É injustamente acusado de tráfico de entorpecentes e condenado a treze anos de reclusão.
Sabendo que herdou de seus mais longínquos ancestrais as habilidades da maldição dos Kuyumatás, agora, para sua sobrevivência, precisa resgatá-las.
Um corpo sem ferimentos de combates não recebe um Kuyumatá, por isso, dentro do presídio, ele se entrega a todo tipo de desafio para merecer as armas do guerreiro perdido.
E, então, no alvorecer de sua nova existência, em momentos de extremo estresse ou perigo iminente ele sempre encontra suas armas naturais. Torna-se capaz de enfrentar qualquer combate, todavia, todo este poder entra em conflito com sua natureza.

Livro (Alvorecer)

Capítulo I


O que mais o incomodava eram os olhares, uma vez que preferia tocar-lhes a indiferença que a curiosidade. Aquelas pessoas provocavam nele tamanha sensação de nudez, que sempre o deixava constrangido e irritado. Tentou flutuar em outros mundos, impossível, seu pensamento sempre retornava àqueles olhos indiscretos que lançavam sobre ele seus feixes de visão como fossem flechas incandescentes, já que induziam no seu corpo um calor quase insuportável. Levantou a vista e buscou um ponto no final do longo corredor. Forçou a mente e transformou-o numa passarela, e imaginando-se um modelo, desfilou naquela direção. Aquele esforço mental controlava sua enorme vontade de sair correndo.

De repente sentiu que a mão de alguém escorregava sobre sua nádega. Com os olhos em chama e o peito arfando voltou-se bruscamente. De imediato, arrependeu-se, não devia ter se deixado dominar pela raiva. Pois no rosto de uma linda garota um belo sorriso começava a morrer. Lançou sobre ela, também, seu melhor sorriso, aquele que salvaria sua estupidez. Entretanto descobriu que fora tarde demais, ao ouvi-la assustada exclamar.

– Desculpa... foi sem querer – a moça enlaçou o braço da colega ao seu lado, afastando-se apressada.

Homem ao mar! Pensou o jovem. Sentiu-se assim: um náufrago à mercê de grandes ondas tempestuosas. E ele coitado, impotente assistia seu barco se afastar lentamente. Mas de repente, a salvação. Pois não foi que ela, voltando-se graciosamente, devolveu-lhe o sorriso. O fato não agradou sua colega, pois lhe dando um puxão, obrigou-a a olhar em frente, para em seguida, juntas, entraram por uma porta à direita, onde pendia uma placa sinalizando a biblioteca.

O brilho daquele sorriso iluminou todo o corredor por onde Shimit, agora, caminhava. Estacionou no alto da escadaria externa, olhou para o campo de futebol lá em baixo e respirou fundo. Sentiu o ar fresco daquela tarde de novembro acalmar-lhe. Desceu os doze degraus, e atravessou o alambrado do campo, queria aquela área mais afastada à sua direita. Quando chegou, deixou cair a bola que trazia embaixo do braço. Tocou com o pé, com a coxa, elevou-a até a cabeça, atrás do pescoço.

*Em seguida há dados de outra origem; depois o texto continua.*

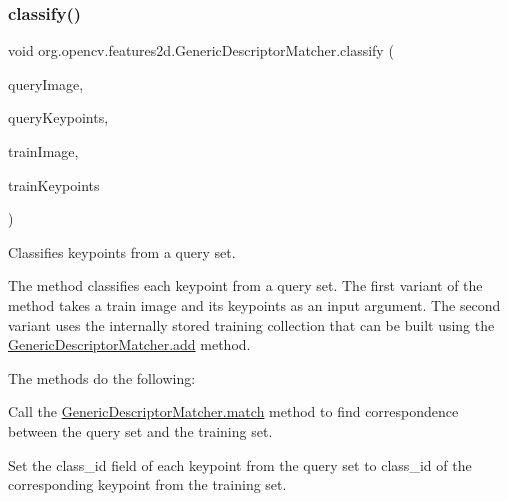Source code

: \subsubsection{\texorpdfstring{classify()}{classify()}\hspace{0.1cm}{\footnotesize\ttfamily [1/2]}}
{\footnotesize\ttfamily void org.\+opencv.\+features2d.\+Generic\+Descriptor\+Matcher.\+classify (\begin{DoxyParamCaption}\item[{\mbox{\hyperlink{classorg_1_1opencv_1_1core_1_1_mat}{Mat}}}]{query\+Image,  }\item[{\mbox{\hyperlink{classorg_1_1opencv_1_1core_1_1_mat_of_key_point}{Mat\+Of\+Key\+Point}}}]{query\+Keypoints,  }\item[{\mbox{\hyperlink{classorg_1_1opencv_1_1core_1_1_mat}{Mat}}}]{train\+Image,  }\item[{\mbox{\hyperlink{classorg_1_1opencv_1_1core_1_1_mat_of_key_point}{Mat\+Of\+Key\+Point}}}]{train\+Keypoints }\end{DoxyParamCaption})}

Classifies keypoints from a query set.

The method classifies each keypoint from a query set. The first variant of the method takes a train image and its keypoints as an input argument. The second variant uses the internally stored training collection that can be built using the {\ttfamily \mbox{\hyperlink{classorg_1_1opencv_1_1features2d_1_1_generic_descriptor_matcher_ad0e0a234636c370c74fdd4086ac5c716}{Generic\+Descriptor\+Matcher.\+add}}} method.

The methods do the following\+:


\begin{DoxyItemize}
\item Call the {\ttfamily \mbox{\hyperlink{classorg_1_1opencv_1_1features2d_1_1_generic_descriptor_matcher_ab02d6f8f1fa4c188b431bc6fcc5a4cac}{Generic\+Descriptor\+Matcher.\+match}}} method to find correspondence between the query set and the training set. 
\item Set the {\ttfamily class\+\_\+id} field of each keypoint from the query set to {\ttfamily class\+\_\+id} of the corresponding keypoint from the training set. 
\end{DoxyItemize}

Naquele momento não existiam pensamentos dispersos, o controle da bola absorvia-o por inteiro. A entrega era total e ele sempre relaxava, mas hoje não estava funcionando. Aquela garota o deixara tenso e curioso. Por que diabo será que havia passado a mão nele? As mulheres dali faziam questão de afastar-se. Já havia surpreendido algumas delas enquanto o observavam, elas então, fugiam rapidamente, talvez por medo de que se iniciasse algum diálogo. Isso realmente o incomodava, mas tinha coisas muito mais importantes a fazer. Estava ali para estudar e era justamente o que vinha fazendo. O resto não importava, nem o futebol tinha tamanha importância. Um dia seria biólogo e continuaria o trabalho de sua mãe.

─ Ô Shimit! ─ gritou o técnico Carlos alertando o rapaz ¬─ você vai entrar na lateral direita, no lugar do Edgar.

Ele estava na universidade há quatro meses. O técnico nunca havia lhe dado uma oportunidade de apresentar seu futebol, e agora iria ser deslocado do meio de campo para a lateral. Logicamente não poderia ter um bom desempenho.

O juiz apitou e o jogo começou. Shimit recebeu uma bola recuada e sentia-se apertado contra a lateral do campo. Sempre jogara com espaços para os dois lados, agora podia se mexer apenas para a esquerda e isso o estava atormentando. Logo depois, aos dez minutos do tempo inicial, tomaram um gol.

Com uma derrota de quatro a zero no primeiro tempo, Shimit seguia o time ao vestiário. Muito chateado, e um pouco mais atrás, caminhava pensativo. Sabia que quando a universidade criou o time de futebol, abriram vagas para bolsistas indicados como bons jogadores. Apresentaram-se latinos, africanos, e até gente do oriente médio. Tudo isso para elevar o nível dos jogadores americanos, como afirmara o próprio diretor de esportes. No início jogaram todos juntos, até que houve uma vergonhosa segregação. Os americanos se autointitularam o time da cidade e o restante seria o time da universidade.

A afirmação do diretor indicava, e a Shimit não restavam dúvidas, que seus colegas eram bons de bola. Muito embora, por mais que se esforçassem, não conseguiam fazer o conjunto funcionar. Entrou no vestiário na esperança de ver o técnico fazendo mudanças, mas o homem não havia aparecido.

─ São um monte de pernas-de-pau! ─ exclamou Juarez, o goleiro. E gritando continuou ─ Shimit! Você que é da terra do futebol, pode me explicar como a gente está perdendo para eles?

Shimit tinha quase certeza do que estava acontecendo, mas tinha receios quanto a intervir. Os demais jogadores o cercaram, e ele sentiu-se pressionado. Detestava o sentimento de aperto, mas também odiava perder.

─ Vamos lá, Shimit! Ajuda a gente, cara ─ insistiu Juarez.

─ Tudo bem, vou tentar.

Aquele sorriso de esperança que apareceu em cada rosto presente, Shimit entendeu perfeitamente. Seus colegas realmente acreditavam que ele poderia ser-lhes útil.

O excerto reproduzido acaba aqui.